**Task brief:**
For every line in the entries that contains "Shaded", show the whole line.

(Records excerpted from a collection)
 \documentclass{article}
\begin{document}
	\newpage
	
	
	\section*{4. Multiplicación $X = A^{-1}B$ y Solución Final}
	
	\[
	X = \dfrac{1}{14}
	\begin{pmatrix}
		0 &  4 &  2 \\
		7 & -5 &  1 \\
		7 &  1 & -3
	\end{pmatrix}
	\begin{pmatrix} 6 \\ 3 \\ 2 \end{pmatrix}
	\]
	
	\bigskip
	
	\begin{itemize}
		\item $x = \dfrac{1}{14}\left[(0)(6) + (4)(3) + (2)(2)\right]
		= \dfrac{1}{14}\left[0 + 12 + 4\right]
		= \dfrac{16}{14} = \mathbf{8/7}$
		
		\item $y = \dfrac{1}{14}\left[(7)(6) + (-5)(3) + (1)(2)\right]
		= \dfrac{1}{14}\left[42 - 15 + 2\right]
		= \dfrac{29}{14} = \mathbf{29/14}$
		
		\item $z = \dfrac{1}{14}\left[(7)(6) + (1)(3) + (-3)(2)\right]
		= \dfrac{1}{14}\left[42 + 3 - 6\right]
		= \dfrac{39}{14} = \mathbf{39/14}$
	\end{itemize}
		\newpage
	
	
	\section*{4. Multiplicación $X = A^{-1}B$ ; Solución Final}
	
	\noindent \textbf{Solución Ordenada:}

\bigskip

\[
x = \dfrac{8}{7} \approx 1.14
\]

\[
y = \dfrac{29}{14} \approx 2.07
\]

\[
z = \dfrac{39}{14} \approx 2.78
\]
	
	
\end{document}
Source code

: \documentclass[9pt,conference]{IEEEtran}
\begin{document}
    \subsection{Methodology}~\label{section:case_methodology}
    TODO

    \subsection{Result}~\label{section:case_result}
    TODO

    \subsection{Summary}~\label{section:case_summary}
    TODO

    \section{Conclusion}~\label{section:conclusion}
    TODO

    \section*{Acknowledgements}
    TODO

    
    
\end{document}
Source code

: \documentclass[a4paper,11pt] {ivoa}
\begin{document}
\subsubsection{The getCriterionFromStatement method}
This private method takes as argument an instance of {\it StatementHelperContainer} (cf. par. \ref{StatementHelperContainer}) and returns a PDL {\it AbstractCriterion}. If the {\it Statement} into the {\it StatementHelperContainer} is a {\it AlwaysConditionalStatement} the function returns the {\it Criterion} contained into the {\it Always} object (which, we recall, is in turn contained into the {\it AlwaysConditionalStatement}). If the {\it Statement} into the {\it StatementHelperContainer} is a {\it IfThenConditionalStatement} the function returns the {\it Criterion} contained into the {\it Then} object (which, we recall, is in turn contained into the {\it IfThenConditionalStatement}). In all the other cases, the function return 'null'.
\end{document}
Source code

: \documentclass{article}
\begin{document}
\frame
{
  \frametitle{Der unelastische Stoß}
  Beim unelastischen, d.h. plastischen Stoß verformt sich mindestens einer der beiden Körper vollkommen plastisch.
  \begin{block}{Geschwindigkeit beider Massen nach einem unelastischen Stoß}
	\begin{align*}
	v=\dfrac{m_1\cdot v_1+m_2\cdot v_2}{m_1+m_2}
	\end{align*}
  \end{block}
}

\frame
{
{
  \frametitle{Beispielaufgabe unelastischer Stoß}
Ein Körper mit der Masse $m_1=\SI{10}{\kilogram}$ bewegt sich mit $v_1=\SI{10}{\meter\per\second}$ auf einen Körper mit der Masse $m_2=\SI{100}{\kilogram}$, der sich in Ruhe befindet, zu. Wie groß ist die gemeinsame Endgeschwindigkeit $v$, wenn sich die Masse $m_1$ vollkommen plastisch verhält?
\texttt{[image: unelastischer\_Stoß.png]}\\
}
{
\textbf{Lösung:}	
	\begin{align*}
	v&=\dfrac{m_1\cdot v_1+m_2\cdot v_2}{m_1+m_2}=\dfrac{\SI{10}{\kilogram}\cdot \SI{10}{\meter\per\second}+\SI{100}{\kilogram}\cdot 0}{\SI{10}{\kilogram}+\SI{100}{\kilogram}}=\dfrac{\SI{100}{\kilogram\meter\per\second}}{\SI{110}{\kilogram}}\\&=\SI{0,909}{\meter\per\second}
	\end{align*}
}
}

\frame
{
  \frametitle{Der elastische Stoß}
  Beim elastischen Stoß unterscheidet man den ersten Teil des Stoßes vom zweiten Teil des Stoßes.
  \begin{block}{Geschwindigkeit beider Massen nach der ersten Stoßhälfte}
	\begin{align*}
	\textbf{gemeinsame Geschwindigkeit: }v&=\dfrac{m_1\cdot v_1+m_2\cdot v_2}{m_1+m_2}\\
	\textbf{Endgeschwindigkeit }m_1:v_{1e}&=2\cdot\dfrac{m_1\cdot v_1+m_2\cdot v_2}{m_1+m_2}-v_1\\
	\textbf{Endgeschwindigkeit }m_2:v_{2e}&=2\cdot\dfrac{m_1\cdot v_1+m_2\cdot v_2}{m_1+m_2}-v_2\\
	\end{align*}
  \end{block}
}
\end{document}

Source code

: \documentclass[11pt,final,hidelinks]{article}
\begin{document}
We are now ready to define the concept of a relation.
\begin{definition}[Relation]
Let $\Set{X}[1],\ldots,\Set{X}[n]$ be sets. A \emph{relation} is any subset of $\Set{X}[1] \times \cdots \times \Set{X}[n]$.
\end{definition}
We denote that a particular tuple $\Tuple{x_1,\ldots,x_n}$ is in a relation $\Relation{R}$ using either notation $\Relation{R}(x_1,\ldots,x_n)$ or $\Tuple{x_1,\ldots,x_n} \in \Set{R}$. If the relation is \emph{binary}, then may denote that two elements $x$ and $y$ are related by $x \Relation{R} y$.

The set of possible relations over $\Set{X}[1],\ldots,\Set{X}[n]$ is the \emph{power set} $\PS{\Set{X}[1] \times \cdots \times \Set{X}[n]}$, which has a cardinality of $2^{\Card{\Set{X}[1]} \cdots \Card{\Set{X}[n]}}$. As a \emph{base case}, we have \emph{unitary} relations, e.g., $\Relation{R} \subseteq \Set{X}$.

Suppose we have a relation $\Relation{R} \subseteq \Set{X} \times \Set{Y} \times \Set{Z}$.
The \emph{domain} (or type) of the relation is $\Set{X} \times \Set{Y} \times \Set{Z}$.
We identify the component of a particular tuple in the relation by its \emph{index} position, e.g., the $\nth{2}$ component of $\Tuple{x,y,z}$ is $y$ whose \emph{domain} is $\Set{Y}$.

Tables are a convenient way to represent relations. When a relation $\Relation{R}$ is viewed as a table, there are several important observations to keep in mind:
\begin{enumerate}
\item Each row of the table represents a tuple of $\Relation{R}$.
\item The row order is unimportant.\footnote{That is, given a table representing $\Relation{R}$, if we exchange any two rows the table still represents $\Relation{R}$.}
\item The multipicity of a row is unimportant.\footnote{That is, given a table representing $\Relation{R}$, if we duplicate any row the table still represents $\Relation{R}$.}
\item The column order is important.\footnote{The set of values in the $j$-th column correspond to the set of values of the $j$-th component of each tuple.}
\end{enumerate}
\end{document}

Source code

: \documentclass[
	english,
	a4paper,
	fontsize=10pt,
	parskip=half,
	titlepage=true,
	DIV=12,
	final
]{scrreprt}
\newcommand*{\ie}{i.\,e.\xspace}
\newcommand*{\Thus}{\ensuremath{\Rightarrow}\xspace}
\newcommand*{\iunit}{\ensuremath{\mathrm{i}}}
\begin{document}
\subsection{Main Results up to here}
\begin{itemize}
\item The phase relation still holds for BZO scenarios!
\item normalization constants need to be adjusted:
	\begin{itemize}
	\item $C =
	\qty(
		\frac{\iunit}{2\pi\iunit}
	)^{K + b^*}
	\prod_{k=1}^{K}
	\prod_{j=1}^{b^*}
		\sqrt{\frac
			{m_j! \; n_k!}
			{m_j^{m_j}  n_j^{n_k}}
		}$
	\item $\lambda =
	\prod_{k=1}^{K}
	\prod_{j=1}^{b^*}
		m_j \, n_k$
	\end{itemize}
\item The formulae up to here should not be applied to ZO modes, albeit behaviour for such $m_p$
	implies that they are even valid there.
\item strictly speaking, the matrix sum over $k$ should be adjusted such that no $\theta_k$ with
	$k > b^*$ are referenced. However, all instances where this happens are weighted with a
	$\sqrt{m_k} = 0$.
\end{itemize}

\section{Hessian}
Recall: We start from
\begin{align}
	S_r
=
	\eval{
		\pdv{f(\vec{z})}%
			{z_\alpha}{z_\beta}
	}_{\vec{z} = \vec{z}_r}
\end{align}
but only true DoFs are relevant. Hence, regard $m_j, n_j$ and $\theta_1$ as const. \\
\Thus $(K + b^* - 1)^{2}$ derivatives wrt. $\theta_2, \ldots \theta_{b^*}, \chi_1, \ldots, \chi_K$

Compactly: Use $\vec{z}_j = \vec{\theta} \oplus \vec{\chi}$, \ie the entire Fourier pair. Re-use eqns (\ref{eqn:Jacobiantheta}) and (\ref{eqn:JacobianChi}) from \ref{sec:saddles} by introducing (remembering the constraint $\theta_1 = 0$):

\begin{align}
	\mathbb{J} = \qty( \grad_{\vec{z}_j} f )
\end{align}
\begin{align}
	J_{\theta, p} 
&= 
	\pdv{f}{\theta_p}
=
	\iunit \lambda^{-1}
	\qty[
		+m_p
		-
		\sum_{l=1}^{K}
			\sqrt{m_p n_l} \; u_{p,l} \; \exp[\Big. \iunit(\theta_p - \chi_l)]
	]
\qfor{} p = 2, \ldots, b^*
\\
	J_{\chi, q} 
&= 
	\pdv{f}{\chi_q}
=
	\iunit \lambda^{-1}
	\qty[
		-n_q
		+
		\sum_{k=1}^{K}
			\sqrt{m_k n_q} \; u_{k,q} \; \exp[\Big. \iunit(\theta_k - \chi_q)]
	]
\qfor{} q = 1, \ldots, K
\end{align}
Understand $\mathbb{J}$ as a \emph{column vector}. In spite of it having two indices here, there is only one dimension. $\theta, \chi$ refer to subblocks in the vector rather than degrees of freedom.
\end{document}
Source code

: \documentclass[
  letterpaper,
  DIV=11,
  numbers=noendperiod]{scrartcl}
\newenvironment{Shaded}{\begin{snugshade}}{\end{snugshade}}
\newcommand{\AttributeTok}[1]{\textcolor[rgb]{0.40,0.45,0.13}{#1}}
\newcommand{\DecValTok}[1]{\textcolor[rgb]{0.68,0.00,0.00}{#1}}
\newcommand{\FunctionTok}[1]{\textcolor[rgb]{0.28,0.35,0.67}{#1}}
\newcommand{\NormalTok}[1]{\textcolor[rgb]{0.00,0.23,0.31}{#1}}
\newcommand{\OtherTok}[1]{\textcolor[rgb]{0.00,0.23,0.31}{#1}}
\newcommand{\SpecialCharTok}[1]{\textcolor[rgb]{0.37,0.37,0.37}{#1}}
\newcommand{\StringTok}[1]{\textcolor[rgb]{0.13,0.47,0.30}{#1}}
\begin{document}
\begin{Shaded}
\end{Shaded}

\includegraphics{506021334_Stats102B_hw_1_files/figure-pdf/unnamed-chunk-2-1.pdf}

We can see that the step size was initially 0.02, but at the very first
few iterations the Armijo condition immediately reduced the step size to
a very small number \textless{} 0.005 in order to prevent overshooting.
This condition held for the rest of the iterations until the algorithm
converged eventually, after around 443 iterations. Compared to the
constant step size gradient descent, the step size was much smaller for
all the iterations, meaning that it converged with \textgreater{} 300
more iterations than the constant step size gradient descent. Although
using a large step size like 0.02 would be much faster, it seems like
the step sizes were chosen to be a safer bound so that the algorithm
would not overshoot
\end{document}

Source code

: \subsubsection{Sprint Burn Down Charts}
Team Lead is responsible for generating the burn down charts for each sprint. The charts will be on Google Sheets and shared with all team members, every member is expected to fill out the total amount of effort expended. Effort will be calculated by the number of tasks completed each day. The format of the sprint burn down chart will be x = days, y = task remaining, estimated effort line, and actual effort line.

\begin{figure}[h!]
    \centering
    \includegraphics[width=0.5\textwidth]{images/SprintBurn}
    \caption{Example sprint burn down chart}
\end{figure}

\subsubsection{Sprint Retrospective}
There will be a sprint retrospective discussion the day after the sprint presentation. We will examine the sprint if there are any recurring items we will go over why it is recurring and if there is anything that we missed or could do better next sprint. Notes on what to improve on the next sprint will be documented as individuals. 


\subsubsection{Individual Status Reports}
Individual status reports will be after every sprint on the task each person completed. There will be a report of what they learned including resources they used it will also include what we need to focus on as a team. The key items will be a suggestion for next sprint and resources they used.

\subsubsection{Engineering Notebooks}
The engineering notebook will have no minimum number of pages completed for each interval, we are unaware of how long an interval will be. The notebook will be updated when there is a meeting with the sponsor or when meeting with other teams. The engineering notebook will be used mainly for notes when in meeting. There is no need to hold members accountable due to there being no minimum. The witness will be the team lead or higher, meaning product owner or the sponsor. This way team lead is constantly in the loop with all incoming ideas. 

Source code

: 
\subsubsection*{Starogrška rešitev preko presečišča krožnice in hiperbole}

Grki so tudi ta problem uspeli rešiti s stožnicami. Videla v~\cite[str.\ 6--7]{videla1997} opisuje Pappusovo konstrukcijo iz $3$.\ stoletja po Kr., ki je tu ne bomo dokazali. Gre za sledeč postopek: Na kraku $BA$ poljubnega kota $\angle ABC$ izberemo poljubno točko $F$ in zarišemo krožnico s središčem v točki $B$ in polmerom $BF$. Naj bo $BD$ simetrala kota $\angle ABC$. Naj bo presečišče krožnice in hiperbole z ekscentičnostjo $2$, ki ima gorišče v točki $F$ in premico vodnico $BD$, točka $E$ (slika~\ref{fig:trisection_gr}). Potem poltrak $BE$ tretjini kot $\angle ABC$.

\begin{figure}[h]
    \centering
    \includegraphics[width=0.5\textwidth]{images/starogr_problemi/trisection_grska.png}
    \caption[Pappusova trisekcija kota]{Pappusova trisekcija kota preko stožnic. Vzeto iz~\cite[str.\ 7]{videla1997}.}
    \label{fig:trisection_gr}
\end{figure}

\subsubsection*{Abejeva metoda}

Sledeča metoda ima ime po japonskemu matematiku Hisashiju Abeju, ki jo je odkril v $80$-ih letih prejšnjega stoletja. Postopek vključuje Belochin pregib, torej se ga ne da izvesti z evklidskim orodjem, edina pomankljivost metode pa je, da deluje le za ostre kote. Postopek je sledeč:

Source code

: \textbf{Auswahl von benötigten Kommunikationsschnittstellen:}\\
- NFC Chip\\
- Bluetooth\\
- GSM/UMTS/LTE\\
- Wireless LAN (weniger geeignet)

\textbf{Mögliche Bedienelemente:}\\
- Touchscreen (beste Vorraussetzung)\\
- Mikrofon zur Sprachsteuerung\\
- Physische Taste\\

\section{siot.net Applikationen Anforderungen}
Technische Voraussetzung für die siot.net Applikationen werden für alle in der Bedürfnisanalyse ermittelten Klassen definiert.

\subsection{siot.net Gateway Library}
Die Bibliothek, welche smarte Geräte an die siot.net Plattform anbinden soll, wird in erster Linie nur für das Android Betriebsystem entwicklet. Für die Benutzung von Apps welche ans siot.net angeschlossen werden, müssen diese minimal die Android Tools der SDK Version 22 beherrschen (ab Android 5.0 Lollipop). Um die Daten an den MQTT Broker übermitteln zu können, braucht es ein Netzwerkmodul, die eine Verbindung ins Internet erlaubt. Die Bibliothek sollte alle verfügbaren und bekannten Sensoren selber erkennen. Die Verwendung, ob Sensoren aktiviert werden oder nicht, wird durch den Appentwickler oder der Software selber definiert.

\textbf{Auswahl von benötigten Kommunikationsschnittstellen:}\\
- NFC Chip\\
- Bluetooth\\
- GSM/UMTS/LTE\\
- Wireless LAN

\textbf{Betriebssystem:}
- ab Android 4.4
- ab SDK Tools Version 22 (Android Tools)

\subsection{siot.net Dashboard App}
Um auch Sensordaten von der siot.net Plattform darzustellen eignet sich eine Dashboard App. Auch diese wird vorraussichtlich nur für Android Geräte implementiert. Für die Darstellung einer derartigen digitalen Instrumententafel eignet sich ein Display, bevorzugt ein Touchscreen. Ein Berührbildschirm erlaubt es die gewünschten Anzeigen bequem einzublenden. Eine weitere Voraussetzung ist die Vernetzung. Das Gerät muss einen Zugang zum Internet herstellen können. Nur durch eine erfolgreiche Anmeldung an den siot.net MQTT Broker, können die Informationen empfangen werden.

**Finished exercise:**
\newenvironment{Shaded}{\begin{snugshade}}{\end{snugshade}}
\begin{Shaded}
\end{Shaded}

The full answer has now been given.